╭─ DATASET EXTRACT
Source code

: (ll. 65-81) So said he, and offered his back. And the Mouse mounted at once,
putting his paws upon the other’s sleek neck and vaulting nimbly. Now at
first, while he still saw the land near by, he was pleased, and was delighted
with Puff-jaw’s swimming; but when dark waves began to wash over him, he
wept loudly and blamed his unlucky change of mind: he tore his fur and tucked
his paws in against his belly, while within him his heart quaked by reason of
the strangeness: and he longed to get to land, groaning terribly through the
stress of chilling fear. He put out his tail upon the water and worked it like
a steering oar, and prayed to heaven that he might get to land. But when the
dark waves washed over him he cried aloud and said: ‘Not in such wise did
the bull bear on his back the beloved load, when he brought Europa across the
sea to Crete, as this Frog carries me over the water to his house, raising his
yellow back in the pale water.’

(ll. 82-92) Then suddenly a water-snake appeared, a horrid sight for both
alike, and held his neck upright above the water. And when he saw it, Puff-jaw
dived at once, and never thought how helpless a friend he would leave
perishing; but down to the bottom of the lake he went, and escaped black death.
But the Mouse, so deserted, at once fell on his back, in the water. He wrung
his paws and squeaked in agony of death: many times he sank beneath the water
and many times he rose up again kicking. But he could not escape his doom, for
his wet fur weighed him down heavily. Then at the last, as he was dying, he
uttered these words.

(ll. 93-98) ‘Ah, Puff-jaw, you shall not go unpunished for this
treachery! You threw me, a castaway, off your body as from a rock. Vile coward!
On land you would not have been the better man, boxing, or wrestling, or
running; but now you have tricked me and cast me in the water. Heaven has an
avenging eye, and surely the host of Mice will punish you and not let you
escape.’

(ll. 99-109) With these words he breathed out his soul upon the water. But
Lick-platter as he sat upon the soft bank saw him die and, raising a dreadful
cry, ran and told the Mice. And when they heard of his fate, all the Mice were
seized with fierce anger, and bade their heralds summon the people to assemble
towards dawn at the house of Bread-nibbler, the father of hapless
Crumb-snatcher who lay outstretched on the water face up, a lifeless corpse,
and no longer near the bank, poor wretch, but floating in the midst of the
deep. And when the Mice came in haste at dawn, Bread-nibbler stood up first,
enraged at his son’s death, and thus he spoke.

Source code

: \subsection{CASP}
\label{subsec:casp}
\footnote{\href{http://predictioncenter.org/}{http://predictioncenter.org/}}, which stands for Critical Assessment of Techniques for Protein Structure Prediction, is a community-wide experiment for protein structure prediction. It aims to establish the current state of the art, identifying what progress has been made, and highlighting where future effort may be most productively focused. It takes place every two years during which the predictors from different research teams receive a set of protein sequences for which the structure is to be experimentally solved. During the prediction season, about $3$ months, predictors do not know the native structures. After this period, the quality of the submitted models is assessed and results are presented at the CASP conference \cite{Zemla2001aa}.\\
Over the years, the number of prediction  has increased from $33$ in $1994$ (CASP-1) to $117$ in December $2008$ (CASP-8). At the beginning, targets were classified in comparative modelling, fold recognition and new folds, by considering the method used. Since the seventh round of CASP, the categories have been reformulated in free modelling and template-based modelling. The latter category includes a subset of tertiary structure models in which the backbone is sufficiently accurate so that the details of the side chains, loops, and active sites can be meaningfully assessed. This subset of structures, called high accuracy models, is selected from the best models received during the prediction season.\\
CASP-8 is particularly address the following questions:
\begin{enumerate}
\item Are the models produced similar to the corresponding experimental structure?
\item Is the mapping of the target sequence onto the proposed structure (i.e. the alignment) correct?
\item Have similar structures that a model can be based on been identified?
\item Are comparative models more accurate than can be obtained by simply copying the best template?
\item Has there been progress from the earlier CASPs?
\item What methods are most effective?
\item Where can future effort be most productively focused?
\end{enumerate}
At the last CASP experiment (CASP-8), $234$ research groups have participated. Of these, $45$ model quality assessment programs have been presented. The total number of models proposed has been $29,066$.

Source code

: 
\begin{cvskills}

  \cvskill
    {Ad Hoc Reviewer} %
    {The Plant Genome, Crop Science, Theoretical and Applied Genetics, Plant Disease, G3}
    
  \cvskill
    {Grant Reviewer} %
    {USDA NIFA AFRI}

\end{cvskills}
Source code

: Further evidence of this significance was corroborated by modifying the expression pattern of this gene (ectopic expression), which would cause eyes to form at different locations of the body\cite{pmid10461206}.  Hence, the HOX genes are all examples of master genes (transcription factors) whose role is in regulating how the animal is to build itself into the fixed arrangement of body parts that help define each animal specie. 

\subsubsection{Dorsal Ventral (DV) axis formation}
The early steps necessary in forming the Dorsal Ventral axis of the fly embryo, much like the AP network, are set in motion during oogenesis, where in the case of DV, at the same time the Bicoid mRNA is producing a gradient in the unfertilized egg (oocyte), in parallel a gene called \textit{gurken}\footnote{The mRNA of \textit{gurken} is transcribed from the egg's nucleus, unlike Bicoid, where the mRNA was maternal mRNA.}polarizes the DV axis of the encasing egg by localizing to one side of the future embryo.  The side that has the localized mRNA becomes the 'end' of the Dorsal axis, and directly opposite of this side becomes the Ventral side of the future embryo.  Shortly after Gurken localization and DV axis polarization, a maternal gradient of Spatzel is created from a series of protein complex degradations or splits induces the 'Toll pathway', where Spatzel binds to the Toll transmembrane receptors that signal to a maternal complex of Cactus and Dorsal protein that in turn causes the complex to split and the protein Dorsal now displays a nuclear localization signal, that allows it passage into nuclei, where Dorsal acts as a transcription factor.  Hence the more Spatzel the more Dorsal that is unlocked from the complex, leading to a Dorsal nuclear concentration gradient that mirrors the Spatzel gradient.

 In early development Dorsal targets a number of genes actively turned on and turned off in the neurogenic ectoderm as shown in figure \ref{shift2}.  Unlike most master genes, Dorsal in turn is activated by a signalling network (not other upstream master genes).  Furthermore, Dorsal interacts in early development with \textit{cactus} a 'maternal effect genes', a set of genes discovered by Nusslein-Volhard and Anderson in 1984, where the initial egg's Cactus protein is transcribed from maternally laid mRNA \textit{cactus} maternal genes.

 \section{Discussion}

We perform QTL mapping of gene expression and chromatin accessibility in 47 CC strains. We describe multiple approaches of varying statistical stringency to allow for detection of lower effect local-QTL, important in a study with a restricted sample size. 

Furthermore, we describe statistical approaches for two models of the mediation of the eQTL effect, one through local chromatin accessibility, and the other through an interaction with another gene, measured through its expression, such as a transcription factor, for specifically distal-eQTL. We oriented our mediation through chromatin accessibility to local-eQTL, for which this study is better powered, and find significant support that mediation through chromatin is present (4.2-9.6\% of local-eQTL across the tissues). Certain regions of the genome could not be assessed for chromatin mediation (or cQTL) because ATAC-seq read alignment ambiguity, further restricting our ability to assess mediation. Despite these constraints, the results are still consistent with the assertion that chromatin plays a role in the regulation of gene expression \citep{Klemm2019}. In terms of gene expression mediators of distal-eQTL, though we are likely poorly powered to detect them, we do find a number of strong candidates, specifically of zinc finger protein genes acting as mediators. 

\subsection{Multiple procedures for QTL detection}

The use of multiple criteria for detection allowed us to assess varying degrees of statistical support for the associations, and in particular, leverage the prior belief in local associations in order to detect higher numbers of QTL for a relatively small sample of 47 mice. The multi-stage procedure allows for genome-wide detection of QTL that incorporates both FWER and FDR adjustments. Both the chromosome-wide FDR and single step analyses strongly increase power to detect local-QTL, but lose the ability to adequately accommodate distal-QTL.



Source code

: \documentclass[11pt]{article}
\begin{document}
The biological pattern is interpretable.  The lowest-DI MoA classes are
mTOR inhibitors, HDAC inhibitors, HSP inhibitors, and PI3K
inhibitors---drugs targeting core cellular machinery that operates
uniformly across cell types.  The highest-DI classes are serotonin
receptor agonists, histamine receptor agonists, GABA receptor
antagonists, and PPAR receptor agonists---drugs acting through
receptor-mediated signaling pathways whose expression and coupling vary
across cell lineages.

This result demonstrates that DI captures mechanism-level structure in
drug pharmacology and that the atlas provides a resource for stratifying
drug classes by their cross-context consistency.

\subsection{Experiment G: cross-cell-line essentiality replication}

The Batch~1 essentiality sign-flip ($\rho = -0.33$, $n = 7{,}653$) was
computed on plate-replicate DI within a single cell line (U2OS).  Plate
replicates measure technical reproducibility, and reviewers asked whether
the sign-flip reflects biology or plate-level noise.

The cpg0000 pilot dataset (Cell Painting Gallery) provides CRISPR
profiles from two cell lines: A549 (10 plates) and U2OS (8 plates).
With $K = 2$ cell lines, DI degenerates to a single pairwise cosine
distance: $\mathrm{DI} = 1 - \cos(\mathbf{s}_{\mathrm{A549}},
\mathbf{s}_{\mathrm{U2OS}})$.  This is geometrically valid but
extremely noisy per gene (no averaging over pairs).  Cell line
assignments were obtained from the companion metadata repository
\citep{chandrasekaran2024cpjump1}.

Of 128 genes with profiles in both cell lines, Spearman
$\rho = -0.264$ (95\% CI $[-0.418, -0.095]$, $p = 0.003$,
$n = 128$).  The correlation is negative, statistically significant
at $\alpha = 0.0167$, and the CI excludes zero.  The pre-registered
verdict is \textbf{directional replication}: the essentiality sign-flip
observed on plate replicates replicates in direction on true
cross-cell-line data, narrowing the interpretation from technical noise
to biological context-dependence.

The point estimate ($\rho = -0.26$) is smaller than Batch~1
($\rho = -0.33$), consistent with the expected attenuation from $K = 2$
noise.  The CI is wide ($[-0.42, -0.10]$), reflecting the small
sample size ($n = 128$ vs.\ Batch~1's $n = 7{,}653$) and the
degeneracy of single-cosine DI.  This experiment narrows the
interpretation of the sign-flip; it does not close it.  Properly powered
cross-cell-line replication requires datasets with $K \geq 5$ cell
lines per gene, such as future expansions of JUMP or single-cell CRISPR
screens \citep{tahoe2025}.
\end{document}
╰─
THE TASK:
Search the records for the word "within" and return every line that holds it.

SOLUTION TO THE EXERCISE:
his paws in against his belly, while within him his heart quaked by reason of
computed on plate-replicate DI within a single cell line (U2OS).  Plate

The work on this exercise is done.